Molar ratios of matrix metalloproteinase to TIMP-1 specific cDNA derived from reverse transcribed mRNA isolated from colon biopsies of non-inflamed areas and inflamed areas of patients with Crohn's disease (CD) and ulcerative colitis (UC). Competitive PCR measurements are displayed as scattergrams in a logarithmic scale. Bars represent the medians of the groups. Statistical significance, calculated using the Kruskal-Wallis test, is given in each upper left corner. Statistically significant differences between the three groups (*p<0.05, **p<0.01, ***p<0.001; NS, not significant) were calculated using Dunn's post hoc test.

Figure 5

Relationship between histological degree of acute inflammation in colon biopsies from IBD patients and mRNA expression of MMPs, TIMP-1, and collagen type III measured by competitive PCR. Scattergrams show the ratio of gene specific transcripts to β-actin transcripts in a logarithmic scale and bars mark the medians of each group. The histological degree of acute inflammation was graded according to Truelove and Richards on a four point scale: no (0), mild (1), moderate (2), and severe (3) inflammation, as outlined in the methods section. Correlation between histological score and mRNA expression was computed using the Spearman rank test and the correlation coefficient r is given in the upper left corner. Statistical significant differences between probes with and without histological confirmed acute inflammation were calculated (*p<0.05, **p<0.01,***p<0.001).

Figure 6

Immunohistochemical staining of MMP-1 in inflamed and non-inflamed colon of a patient with ulcerative colitis.

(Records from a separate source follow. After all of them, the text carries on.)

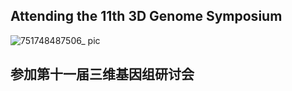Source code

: ## Attending the 11th 3D Genome Symposium
![751748487506_ pic](https://github.com/user-attachments/assets/09a6d0bf-95ca-4b84-b1b4-5e18b2d32901)

## 参加第十一届三维基因组研讨会
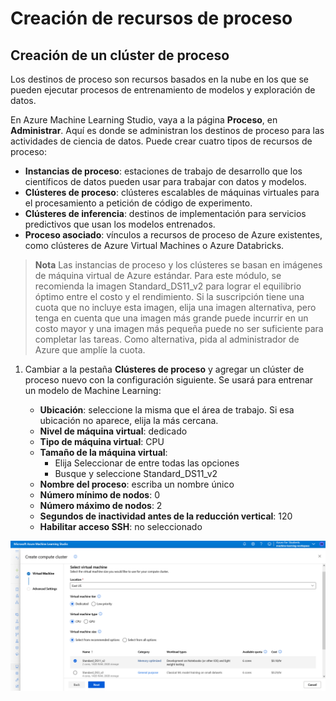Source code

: # Creación de recursos de proceso

## Creación de un clúster de proceso

Los destinos de proceso son recursos basados en la nube en los que se pueden ejecutar procesos de entrenamiento de modelos y exploración de datos.

En Azure Machine Learning Studio, vaya a la página **Proceso**, en **Administrar**. Aquí es donde se administran los destinos de proceso para las actividades de ciencia de datos. Puede crear cuatro tipos de recursos de proceso:

+ **Instancias de proceso**: estaciones de trabajo de desarrollo que los científicos de datos pueden usar para trabajar con datos y modelos.
+ **Clústeres de proceso**: clústeres escalables de máquinas virtuales para el procesamiento a petición de código de experimento.
+ **Clústeres de inferencia**: destinos de implementación para servicios predictivos que usan los modelos entrenados.
+ **Proceso asociado**: vínculos a recursos de proceso de Azure existentes, como clústeres de Azure Virtual Machines o Azure Databricks.

> **Nota**
Las instancias de proceso y los clústeres se basan en imágenes de máquina virtual de Azure estándar. Para este módulo, se recomienda la imagen Standard_DS11_v2 para lograr el equilibrio óptimo entre el costo y el rendimiento. Si la suscripción tiene una cuota que no incluye esta imagen, elija una imagen alternativa, pero tenga en cuenta que una imagen más grande puede incurrir en un costo mayor y una imagen más pequeña puede no ser suficiente para completar las tareas. Como alternativa, pida al administrador de Azure que amplíe la cuota.

1. Cambiar a la pestaña **Clústeres de proceso** y agregar un clúster de proceso nuevo con la configuración siguiente. Se usará para entrenar un modelo de Machine Learning:

    + **Ubicación**: seleccione la misma que el área de trabajo. Si esa ubicación no aparece, elija la más cercana.
    + **Nivel de máquina virtual**: dedicado
    + **Tipo de máquina virtual**: CPU
    + **Tamaño de la máquina virtual**:
        + Elija Seleccionar de entre todas las opciones
        + Busque y seleccione Standard_DS11_v2
    + **Nombre del proceso**: escriba un nombre único
    + **Número mínimo de nodos**: 0
    + **Número máximo de nodos**: 2
    + **Segundos de inactividad antes de la reducción vertical**: 120
    + **Habilitar acceso SSH**: no seleccionado

![Create compute cluster](../images/crear_cluster_proceso.png)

Section of paraffin embedded biopsies from non-inflamed (A, C) and inflamed (B, D-F) colon were stained with haematoxylin/eosin (A, B) and anti-MMP-1 polyclonal antibody using the APAAP technique (C, D). Double immunostaining with anti-MMP-1 (stained red) and anti-CD68 (stained brown) is shown in (E) and a magnified view is given in (F). Dark arrows indicate macrophages expressing CD68 and MMP-1; open arrows indicate extracellular MMP-1 staining along the basal membrane of a blood vessel.